→ **About this exercise**
Find the string "Simple" in the records and copy each line where it occurs.

· · · ·

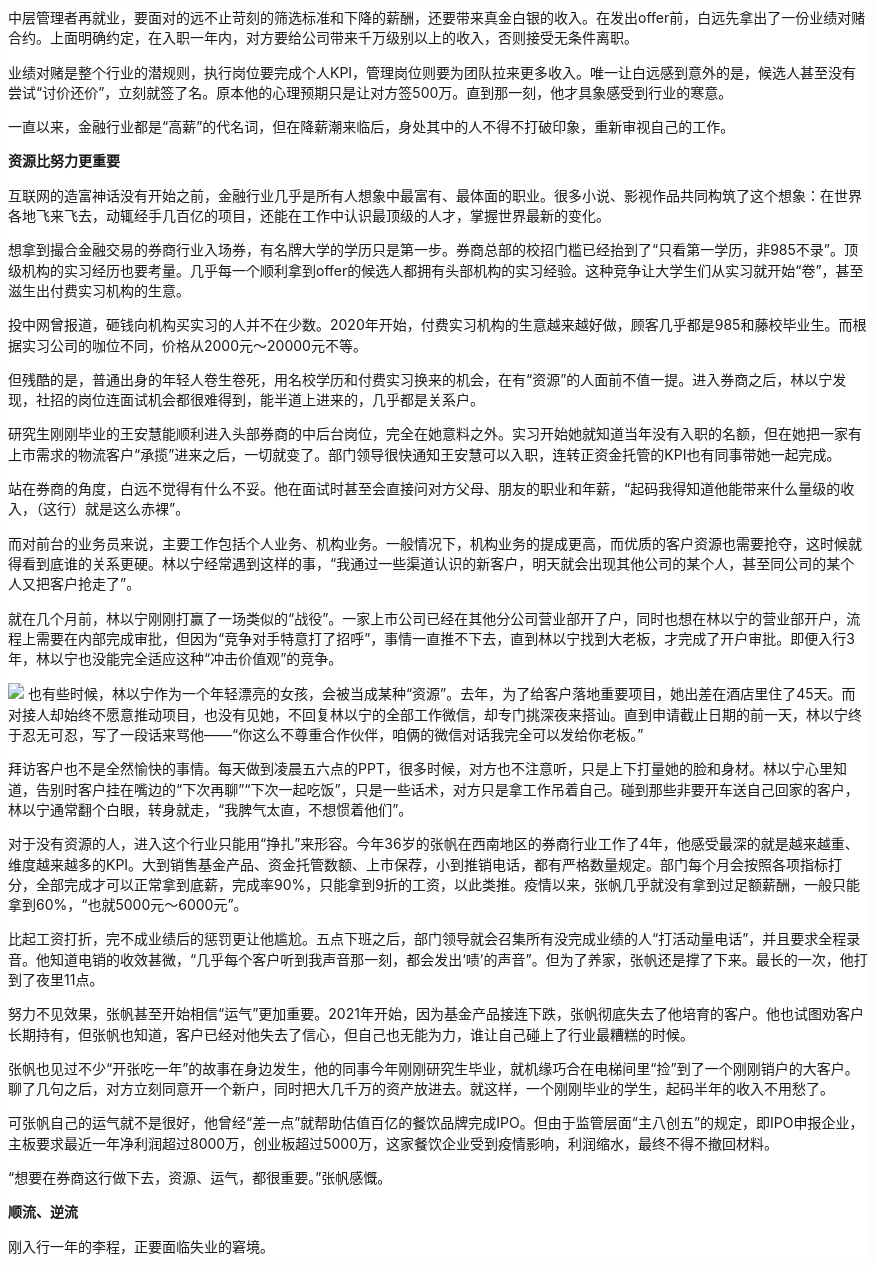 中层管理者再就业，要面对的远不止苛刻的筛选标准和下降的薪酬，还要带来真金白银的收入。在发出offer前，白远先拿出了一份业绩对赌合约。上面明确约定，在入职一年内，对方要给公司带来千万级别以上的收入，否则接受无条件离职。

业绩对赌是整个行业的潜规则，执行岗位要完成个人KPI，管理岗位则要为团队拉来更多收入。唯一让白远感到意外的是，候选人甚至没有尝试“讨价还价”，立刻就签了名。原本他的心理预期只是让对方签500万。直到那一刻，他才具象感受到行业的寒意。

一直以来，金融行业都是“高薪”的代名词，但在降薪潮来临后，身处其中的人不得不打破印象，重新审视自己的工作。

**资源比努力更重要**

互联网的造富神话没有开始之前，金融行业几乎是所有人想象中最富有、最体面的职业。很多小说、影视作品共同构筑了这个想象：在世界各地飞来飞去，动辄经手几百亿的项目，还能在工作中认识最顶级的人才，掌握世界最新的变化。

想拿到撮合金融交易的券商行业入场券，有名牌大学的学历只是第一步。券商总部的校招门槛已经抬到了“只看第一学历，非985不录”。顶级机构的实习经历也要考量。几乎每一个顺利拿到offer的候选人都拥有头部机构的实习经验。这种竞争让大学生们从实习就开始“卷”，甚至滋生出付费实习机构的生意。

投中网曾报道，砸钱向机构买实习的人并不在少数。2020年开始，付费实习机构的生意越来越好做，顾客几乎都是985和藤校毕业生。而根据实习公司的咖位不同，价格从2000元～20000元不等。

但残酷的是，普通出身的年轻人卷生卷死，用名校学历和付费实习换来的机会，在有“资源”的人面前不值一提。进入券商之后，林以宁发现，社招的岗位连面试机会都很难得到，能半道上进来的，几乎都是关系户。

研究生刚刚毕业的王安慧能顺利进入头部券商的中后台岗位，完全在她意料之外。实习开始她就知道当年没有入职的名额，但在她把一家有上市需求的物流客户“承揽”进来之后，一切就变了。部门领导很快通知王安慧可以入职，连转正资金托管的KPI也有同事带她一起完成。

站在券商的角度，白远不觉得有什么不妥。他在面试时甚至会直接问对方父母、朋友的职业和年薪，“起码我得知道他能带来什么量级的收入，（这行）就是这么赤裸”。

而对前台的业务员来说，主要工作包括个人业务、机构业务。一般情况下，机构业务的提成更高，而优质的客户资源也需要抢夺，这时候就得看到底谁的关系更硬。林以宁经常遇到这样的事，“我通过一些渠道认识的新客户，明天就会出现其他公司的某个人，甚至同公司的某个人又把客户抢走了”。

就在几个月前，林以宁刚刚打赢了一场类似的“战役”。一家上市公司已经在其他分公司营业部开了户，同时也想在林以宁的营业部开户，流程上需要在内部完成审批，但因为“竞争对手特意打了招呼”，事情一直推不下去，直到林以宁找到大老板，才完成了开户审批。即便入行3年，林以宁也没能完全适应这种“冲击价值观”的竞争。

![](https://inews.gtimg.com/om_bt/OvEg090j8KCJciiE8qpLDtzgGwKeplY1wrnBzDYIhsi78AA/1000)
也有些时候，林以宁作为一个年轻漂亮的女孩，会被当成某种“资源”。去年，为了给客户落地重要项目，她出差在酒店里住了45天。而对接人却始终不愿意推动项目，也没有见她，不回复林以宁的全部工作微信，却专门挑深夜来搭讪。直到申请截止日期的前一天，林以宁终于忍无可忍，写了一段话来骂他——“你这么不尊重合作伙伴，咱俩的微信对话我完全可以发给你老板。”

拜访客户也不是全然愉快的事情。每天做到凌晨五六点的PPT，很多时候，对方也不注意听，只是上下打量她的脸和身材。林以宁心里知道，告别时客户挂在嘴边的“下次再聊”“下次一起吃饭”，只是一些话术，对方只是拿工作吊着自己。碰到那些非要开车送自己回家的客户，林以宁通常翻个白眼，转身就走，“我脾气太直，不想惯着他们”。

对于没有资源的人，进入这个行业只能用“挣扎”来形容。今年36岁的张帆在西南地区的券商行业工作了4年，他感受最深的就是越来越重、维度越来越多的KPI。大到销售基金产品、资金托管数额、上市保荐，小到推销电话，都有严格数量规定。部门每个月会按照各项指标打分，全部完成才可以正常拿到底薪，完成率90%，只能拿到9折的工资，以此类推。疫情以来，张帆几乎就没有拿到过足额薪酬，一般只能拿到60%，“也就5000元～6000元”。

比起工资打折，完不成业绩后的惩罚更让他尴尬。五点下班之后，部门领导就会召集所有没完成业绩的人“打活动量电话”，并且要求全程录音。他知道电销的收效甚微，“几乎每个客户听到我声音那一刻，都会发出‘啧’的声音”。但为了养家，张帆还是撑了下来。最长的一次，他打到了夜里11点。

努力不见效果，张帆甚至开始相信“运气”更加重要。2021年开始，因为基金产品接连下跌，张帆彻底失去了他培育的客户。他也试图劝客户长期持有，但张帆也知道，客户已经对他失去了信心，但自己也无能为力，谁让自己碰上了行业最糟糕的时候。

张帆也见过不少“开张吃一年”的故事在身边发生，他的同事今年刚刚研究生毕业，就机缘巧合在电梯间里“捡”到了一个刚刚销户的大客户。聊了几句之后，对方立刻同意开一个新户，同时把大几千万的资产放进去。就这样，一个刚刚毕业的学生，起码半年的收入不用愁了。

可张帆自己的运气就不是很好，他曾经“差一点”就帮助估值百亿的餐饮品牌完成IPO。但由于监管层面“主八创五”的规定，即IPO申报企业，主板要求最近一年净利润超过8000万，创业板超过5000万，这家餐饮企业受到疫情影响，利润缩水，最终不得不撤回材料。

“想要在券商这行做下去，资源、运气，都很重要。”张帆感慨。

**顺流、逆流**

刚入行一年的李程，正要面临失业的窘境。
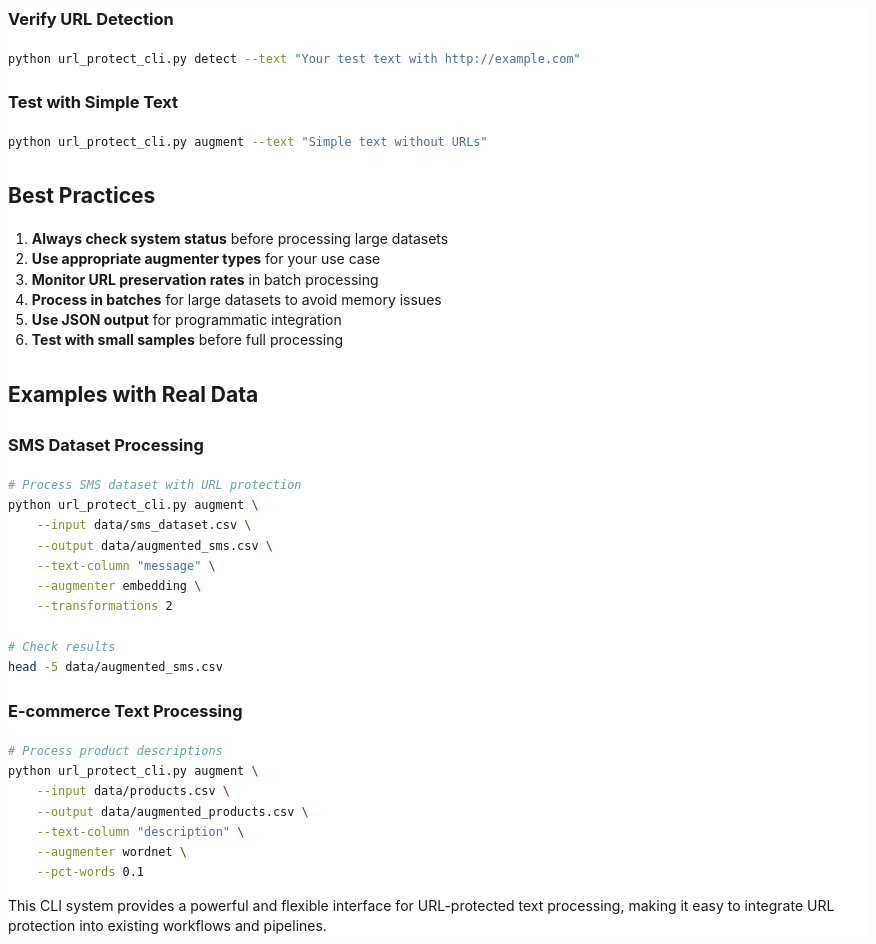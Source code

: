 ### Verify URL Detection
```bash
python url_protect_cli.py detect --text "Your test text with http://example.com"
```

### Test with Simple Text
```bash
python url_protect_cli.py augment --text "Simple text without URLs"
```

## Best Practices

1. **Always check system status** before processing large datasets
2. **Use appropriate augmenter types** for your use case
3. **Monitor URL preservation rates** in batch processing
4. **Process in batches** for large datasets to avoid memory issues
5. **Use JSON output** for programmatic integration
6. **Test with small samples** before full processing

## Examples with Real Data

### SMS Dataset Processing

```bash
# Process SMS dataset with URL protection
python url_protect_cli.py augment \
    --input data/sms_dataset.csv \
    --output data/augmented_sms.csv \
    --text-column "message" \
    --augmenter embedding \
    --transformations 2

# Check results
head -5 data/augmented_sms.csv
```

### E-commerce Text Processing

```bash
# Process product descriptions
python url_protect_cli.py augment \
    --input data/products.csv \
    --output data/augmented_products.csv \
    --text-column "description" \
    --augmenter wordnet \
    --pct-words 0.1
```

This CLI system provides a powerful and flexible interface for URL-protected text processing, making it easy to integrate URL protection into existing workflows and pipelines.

· · · ·

→ **Task solution**
### Test with Simple Text
python url_protect_cli.py augment --text "Simple text without URLs"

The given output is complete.